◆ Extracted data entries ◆
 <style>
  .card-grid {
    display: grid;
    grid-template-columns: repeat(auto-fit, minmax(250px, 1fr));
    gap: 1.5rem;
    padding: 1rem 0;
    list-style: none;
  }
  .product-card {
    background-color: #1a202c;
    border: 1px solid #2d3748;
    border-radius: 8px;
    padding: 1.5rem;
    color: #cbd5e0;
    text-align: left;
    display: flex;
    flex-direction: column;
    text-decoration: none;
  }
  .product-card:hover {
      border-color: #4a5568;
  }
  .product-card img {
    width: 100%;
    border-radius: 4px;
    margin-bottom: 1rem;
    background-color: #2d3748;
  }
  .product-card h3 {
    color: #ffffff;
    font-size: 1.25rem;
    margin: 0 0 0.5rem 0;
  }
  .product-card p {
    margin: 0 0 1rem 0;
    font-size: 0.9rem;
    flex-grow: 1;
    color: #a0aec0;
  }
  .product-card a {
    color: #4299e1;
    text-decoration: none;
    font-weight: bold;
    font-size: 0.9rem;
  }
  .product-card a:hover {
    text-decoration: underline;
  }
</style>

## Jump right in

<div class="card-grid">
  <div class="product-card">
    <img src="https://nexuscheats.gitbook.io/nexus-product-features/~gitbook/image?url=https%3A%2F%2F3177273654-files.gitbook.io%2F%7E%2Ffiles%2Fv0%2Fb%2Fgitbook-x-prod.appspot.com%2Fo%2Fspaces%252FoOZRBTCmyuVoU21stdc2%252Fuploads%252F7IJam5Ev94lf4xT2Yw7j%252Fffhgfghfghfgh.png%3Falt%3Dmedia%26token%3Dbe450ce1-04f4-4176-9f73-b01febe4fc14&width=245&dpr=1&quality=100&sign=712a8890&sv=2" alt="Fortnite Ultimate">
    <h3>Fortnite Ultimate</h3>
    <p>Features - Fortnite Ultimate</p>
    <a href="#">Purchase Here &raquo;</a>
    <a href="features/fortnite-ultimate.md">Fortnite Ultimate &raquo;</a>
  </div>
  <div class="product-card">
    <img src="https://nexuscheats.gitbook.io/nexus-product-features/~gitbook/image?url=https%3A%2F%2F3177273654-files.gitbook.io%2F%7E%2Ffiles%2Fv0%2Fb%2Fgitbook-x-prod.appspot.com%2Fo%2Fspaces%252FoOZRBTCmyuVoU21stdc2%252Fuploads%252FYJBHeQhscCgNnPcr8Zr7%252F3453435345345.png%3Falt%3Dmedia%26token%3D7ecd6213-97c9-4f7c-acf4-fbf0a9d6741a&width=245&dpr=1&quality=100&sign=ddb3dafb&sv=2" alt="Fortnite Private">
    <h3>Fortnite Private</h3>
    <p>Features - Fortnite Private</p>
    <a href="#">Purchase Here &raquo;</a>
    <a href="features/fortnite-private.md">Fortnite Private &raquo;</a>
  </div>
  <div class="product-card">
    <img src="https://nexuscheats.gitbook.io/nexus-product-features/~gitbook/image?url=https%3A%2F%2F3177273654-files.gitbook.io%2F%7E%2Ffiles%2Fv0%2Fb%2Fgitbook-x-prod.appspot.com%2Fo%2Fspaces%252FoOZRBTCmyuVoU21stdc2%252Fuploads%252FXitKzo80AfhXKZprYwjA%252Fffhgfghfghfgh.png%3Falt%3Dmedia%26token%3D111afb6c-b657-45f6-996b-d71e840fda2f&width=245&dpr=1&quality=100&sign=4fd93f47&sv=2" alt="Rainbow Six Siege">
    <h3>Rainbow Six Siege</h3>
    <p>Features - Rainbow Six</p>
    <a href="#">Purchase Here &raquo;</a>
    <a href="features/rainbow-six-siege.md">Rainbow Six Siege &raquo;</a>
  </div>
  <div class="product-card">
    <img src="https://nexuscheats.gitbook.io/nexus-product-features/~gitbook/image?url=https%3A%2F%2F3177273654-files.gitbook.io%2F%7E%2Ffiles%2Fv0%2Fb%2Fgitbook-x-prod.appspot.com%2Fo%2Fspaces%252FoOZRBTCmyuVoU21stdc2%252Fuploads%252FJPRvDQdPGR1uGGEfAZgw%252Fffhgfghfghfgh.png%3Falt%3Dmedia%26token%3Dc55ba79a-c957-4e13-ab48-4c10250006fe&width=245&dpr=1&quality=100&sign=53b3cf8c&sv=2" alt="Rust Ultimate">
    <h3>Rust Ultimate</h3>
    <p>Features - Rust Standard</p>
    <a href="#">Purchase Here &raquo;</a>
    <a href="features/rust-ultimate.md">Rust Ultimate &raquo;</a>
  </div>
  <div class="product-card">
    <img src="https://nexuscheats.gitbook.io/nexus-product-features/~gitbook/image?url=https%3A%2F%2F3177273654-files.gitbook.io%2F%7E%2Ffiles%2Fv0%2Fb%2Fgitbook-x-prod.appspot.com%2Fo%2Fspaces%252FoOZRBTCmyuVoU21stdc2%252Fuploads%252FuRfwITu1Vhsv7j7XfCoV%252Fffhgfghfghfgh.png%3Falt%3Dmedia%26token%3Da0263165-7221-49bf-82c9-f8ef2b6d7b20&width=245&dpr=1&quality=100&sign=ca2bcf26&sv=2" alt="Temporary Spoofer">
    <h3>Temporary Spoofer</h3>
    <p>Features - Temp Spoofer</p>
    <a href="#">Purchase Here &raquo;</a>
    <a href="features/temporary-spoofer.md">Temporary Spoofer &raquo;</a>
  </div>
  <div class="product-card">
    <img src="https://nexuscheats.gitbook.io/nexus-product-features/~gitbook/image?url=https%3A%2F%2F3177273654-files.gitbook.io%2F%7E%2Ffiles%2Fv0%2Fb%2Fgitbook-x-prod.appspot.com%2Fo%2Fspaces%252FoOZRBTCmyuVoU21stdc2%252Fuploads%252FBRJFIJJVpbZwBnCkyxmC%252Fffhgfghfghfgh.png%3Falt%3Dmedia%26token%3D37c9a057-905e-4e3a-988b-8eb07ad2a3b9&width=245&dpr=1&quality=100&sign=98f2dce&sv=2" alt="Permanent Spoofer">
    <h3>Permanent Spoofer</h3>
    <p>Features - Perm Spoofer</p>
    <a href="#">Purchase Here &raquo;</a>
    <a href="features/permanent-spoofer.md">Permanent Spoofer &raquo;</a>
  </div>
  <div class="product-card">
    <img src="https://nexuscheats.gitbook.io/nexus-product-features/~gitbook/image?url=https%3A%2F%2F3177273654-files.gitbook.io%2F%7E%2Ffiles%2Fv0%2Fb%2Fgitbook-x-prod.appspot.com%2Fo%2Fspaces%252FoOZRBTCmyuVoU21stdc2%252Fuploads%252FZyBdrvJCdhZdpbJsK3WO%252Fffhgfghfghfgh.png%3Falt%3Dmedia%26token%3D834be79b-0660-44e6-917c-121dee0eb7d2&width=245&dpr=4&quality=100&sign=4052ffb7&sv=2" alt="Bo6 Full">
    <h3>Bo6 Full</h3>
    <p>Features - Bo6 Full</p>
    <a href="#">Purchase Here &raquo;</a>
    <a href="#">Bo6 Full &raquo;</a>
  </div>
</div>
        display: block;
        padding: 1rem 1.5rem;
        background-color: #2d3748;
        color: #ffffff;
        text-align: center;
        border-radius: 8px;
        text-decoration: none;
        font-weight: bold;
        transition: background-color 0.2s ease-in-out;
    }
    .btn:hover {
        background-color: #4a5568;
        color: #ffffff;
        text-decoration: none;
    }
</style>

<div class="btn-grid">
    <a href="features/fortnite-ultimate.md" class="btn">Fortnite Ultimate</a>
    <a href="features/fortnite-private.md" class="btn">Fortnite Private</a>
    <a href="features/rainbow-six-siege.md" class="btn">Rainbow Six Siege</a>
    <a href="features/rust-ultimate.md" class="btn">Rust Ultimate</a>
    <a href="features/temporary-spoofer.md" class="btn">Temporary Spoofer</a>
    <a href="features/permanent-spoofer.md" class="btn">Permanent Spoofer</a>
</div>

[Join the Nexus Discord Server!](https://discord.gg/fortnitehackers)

◆ What to do ◆
Filter the records down to the lines containing the word "padding", and copy those.

◆ Solved exercise ◆
    padding: 1rem 0;
    padding: 1.5rem;
        padding: 1rem 1.5rem;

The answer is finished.